Skip to content
Name: People v. Garness
Case #: E062947
Court: CA Court of Appeal
District 4 DCA
Division: 2
Opinion Date: 10/01/2015
Subsequent History: Review granted 1/27/2016: S231031
Summary

Defendant convicted of receiving a stolen vehicle (Pen. Code, § 496d) worth less than $950 is not eligible to have the offense reduced to a misdemeanor pursuant to Proposition 47. In 2013, Garness pleaded no contest to felony receiving a stolen vehicle (Pen. Code, § 496d, subd. (a)). It was stipulated that the value of the vehicle was $540. After Proposition 47 passed, Garness filed a petition to reduce his felony conviction to a misdemeanor. (Pen. Code, § 1170.18.) The trial court denied the petition. Garness appealed. Held: Affirmed. Proposition 47 amended Penal Code section 496, receiving stolen property, to make that offense a misdemeanor if the value of the property at issue does not exceed $950. However, Garness’s conviction was for receiving a stolen vehicle under section 496d and Proposition 47 left intact the language in that section which makes the offense punishable as either a felony or misdemeanor.
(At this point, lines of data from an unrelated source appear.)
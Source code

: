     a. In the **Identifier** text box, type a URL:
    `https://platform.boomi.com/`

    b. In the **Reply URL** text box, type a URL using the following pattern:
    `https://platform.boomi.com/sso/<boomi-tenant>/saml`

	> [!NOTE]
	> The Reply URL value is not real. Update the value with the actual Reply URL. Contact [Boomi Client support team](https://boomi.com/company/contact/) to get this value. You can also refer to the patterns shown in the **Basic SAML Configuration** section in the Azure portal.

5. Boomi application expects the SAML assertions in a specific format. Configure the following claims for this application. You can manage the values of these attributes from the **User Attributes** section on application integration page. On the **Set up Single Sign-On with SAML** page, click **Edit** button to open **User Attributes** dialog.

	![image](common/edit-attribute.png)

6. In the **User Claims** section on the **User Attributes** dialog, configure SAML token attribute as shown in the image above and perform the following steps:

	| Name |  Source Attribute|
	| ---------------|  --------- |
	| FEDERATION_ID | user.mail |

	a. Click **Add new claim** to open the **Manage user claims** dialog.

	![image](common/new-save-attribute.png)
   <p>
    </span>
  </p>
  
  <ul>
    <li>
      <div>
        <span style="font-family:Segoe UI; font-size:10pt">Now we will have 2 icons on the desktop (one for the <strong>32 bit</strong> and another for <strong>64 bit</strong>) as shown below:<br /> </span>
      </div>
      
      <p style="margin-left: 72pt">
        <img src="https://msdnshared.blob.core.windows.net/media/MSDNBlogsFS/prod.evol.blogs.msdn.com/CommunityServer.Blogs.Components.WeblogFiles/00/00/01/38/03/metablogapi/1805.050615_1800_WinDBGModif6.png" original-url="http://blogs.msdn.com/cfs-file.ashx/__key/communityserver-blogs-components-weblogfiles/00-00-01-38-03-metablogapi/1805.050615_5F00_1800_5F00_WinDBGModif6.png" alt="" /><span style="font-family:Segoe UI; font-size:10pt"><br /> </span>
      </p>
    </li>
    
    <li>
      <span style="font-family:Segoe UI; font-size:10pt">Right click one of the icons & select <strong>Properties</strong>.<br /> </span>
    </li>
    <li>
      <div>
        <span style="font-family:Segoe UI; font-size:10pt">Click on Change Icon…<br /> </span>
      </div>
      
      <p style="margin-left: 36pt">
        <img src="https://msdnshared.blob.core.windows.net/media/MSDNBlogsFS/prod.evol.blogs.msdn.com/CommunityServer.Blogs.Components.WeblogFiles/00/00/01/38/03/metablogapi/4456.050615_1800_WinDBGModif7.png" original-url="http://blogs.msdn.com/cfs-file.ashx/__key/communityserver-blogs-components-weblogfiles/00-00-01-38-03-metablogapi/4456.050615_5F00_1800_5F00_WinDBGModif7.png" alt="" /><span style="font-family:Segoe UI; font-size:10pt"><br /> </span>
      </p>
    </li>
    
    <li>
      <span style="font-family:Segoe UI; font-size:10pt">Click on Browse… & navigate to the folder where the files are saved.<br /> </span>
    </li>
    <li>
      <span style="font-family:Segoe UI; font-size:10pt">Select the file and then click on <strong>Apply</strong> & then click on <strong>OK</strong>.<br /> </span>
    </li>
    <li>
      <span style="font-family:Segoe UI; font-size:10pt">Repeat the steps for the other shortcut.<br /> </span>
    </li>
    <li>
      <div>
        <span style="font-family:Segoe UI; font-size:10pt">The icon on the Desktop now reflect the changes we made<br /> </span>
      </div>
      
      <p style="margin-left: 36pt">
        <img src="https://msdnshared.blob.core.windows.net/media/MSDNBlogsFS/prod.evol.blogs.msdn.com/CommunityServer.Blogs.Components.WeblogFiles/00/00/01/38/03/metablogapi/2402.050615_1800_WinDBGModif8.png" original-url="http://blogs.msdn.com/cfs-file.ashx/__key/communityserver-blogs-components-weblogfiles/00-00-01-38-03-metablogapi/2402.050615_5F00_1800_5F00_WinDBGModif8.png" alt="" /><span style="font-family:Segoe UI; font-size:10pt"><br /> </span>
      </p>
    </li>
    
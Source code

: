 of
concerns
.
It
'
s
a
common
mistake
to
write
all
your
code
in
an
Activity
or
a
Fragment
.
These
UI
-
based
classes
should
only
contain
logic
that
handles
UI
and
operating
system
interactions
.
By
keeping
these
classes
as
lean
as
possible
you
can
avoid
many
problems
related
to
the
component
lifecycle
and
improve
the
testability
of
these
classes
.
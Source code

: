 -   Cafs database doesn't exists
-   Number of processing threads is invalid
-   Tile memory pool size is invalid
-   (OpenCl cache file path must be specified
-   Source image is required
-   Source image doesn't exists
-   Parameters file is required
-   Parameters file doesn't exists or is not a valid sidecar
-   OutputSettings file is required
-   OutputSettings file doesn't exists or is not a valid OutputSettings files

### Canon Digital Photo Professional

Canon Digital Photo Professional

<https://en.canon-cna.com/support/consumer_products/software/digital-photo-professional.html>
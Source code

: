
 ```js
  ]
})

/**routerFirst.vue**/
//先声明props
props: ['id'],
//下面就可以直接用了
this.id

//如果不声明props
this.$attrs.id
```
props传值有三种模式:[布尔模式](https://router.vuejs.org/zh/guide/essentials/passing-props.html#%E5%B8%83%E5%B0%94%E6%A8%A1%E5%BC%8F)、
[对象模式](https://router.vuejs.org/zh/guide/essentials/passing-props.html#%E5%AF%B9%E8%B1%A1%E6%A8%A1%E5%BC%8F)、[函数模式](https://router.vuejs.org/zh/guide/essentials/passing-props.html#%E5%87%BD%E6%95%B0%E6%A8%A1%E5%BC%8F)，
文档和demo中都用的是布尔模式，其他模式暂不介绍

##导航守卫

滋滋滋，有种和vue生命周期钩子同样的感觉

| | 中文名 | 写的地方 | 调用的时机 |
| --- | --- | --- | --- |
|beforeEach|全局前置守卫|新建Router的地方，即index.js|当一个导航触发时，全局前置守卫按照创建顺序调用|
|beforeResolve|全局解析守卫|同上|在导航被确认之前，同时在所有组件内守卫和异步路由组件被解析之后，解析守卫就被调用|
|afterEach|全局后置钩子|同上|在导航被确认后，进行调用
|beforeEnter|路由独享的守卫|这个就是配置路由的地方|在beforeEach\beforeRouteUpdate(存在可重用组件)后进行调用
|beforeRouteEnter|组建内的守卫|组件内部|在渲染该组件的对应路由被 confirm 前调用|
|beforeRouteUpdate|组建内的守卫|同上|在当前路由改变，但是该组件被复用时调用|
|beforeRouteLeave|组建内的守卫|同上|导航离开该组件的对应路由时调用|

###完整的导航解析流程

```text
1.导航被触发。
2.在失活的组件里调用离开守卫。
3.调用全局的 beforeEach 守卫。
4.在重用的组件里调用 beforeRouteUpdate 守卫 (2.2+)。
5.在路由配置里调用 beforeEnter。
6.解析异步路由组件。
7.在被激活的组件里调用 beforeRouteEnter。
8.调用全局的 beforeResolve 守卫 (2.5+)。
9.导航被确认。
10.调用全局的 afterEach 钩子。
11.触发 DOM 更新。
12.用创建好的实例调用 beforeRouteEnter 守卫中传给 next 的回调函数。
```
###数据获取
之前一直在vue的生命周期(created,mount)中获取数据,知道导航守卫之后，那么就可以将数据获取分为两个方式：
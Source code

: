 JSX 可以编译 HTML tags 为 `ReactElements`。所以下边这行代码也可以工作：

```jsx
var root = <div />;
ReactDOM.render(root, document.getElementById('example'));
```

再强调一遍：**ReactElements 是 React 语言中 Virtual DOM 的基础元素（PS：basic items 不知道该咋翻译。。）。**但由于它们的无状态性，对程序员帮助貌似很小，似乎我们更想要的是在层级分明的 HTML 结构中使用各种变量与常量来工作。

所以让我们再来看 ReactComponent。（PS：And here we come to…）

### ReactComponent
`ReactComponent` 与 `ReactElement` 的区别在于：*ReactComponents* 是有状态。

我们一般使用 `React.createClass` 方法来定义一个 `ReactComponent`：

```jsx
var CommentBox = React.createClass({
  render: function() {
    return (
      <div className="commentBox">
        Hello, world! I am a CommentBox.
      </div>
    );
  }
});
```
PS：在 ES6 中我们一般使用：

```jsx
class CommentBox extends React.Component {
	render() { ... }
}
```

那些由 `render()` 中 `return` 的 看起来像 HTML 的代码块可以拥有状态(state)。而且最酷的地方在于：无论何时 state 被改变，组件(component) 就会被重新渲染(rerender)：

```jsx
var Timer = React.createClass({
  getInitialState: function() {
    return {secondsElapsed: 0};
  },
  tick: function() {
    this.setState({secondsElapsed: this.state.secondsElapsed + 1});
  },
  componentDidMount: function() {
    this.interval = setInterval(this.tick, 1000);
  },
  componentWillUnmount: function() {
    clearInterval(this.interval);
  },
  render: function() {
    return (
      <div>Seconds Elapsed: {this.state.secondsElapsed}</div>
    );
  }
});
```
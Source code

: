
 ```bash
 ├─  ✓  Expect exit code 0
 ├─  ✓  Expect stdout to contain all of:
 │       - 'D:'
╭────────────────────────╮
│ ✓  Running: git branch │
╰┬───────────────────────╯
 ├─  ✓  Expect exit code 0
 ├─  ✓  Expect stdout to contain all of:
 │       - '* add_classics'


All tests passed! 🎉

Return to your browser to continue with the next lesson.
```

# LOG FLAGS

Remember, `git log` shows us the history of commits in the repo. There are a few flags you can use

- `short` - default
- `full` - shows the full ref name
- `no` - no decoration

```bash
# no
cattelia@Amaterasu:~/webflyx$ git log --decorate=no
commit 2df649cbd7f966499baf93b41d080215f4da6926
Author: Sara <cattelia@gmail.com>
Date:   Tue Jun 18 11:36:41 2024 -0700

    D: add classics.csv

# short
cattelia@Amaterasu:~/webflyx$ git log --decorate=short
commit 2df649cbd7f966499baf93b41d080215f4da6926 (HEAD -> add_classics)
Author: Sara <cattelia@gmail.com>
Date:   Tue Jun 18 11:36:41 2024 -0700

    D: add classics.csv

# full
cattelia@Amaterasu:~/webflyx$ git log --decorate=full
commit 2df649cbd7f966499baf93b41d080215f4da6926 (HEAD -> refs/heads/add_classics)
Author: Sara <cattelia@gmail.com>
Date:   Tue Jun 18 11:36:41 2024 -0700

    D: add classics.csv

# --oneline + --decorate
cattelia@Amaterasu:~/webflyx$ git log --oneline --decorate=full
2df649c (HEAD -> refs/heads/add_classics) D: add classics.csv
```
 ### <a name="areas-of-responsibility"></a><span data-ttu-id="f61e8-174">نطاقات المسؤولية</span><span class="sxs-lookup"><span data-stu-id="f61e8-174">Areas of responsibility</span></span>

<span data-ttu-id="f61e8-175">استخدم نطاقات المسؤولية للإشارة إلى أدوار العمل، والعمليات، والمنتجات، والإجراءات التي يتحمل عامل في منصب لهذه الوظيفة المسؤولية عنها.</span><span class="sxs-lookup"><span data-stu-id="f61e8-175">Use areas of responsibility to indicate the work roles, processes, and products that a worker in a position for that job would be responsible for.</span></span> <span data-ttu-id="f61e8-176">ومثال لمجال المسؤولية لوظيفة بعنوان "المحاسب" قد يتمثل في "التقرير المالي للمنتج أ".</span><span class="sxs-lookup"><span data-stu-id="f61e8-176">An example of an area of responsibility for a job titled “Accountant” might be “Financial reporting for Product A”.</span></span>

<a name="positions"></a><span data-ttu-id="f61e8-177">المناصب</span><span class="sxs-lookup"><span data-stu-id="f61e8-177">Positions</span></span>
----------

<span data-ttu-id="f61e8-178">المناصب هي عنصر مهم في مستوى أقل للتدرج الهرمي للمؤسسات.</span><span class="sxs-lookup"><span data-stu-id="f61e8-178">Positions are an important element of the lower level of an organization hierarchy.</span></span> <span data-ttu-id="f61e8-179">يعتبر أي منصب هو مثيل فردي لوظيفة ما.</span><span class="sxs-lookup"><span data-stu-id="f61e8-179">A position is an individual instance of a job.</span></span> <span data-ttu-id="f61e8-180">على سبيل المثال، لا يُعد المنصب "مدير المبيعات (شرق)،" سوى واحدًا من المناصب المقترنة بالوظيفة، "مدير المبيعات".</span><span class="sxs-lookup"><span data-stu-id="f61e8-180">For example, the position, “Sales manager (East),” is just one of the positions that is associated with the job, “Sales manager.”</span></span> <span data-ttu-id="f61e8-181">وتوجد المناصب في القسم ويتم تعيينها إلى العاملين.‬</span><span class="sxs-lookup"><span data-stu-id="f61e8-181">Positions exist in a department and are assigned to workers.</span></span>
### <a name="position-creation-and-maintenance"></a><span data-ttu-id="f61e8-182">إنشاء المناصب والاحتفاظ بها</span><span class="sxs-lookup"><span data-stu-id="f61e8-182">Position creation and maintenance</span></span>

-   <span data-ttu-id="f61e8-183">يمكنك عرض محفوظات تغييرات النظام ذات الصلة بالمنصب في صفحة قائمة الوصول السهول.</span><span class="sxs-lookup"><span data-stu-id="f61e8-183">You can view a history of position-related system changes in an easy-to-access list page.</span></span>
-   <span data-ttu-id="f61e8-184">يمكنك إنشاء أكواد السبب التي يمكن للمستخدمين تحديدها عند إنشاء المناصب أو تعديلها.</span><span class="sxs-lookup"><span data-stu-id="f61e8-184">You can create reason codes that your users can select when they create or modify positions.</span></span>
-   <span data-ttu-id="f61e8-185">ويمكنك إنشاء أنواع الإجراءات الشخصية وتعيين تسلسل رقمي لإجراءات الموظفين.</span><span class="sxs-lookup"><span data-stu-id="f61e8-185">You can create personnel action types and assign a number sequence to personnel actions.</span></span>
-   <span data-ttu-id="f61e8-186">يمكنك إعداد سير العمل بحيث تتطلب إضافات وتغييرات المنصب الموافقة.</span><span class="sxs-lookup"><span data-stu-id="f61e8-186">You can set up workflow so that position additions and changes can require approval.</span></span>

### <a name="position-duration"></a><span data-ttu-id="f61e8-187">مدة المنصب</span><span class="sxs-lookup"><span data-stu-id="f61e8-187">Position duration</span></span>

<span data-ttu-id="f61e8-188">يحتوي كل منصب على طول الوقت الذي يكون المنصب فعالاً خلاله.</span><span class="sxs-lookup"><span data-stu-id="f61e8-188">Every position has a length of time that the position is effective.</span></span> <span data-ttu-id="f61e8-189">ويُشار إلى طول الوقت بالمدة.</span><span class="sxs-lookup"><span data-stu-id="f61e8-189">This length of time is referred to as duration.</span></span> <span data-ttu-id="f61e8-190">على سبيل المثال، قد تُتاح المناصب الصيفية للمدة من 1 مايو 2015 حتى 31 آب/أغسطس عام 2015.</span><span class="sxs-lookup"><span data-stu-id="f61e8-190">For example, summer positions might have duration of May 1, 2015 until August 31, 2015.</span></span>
Garness argued that the facts underlying his conviction fell within the scope of section 496 because that section applies to receiving “any property,” which necessarily includes a motor vehicle. The Court of Appeal rejected that argument, reasoning that there are many offenses in the Penal Code that overlap and “it is axiomatic that the Legislature may criminalize the same conduct in different ways thereby giving the prosecutor discretion to proceed under either of two statutes that proscribe the same conduct, but which prescribe different penalties.” (People v. Chenze (2002) 97 Cal.App.4th 521, 523.) The court found no language in Proposition 47 reflecting an intent to reduce the punishment for offenses that are similar to those that are specifically enumerated and found nothing absurd or irrational about treating receiving stolen property and receiving a stolen vehicle differently.